One workflow, end to end, in production with real users. Not a pilot, not a sandbox. The point is to force the organization through every discipline it will need at scale:

  • Evals become engineering. Before the agent ships, define how you'll know it got better or worse. We treat evaluation suites the way previous generations treated test coverage — when I introduced AI into the SDLC alongside disciplined automation, QA coverage went from 5% to 30% in three months, and that muscle is exactly what agent evals require.
  • The prompt becomes part of the product. Versioned, reviewed, owned. If the prompt lives in someone's notes, you don't have a product; you have a liability.
  • Handoffs become UX. Design the moment the agent escalates to a human as carefully as the happy path. The escalation moment is where trust is won or lost — for customers and for your own staff.
  • Governance becomes architecture. Access controls and audit trails built in from the first deployment. Retrofitting governance onto autonomous systems is twice the work at ten times the political cost.

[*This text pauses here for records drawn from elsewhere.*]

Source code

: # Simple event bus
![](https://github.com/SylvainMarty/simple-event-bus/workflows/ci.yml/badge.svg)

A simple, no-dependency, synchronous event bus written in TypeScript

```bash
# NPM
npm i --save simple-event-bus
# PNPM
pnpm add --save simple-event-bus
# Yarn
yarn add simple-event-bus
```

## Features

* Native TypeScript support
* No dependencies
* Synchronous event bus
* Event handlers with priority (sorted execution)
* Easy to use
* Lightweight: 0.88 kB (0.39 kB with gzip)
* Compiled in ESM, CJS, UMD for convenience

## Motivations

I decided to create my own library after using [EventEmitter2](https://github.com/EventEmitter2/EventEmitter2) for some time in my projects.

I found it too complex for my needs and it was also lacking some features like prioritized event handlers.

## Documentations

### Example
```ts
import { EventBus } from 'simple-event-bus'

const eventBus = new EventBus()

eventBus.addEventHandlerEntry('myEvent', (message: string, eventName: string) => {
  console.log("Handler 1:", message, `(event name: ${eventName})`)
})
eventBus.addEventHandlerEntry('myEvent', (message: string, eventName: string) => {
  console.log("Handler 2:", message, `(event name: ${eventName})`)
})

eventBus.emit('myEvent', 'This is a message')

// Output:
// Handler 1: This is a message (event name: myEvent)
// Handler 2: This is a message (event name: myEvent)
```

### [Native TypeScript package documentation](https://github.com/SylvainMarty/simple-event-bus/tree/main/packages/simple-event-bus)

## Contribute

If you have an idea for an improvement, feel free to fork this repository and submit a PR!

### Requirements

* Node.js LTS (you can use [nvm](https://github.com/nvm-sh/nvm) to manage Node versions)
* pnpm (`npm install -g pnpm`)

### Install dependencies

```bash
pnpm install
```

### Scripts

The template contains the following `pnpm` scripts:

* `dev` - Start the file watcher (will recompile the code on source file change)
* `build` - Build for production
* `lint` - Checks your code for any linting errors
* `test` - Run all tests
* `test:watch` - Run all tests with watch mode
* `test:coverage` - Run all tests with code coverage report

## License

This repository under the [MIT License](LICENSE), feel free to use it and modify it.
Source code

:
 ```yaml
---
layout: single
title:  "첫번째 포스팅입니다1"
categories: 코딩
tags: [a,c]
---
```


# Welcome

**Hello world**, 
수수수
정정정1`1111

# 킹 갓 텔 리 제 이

Days 61–100: Industrialize and make the organizational decisions

With one agent in production, you've earned the right to scale — and you'll discover scaling is an organizational program, not a technical one:

  • Redesign the workflow around the agent, not the agent around the workflow. Our biggest gains came when we stopped automating the existing process and rebuilt the process assuming the agent existed.
  • Re-plan capacity. AI-assisted teams break traditional productivity math. The variance inside a single team is now bigger than the variance between teams.
  • Kill the theater. Every organization accumulates AI initiatives that exist for the announcement. Ending them publicly is one of the strongest signals a transformation leader can send — it tells the organization that production systems, not press releases, are the unit of progress.

The traps that eat quarters

  1. Model obsession. Tool and data access matter more than model choice. An average model wired into your systems beats a frontier model locked out of them.
  2. The pilot plateau. Ten pilots feel like progress; they're ten demos. One production system teaches you more than all of them combined.
  3. Treating it as an IT project. If the org chart, product design, and engineering discipline are unchanged after two quarters, you don't have a transformation — you have a procurement.

AI transformation isn't a technology rollout with a communications plan. It's an operating-model change with a technology catalyst. The leaders who internalize that in the first 100 days are the ones whose agents are still running in production a year later.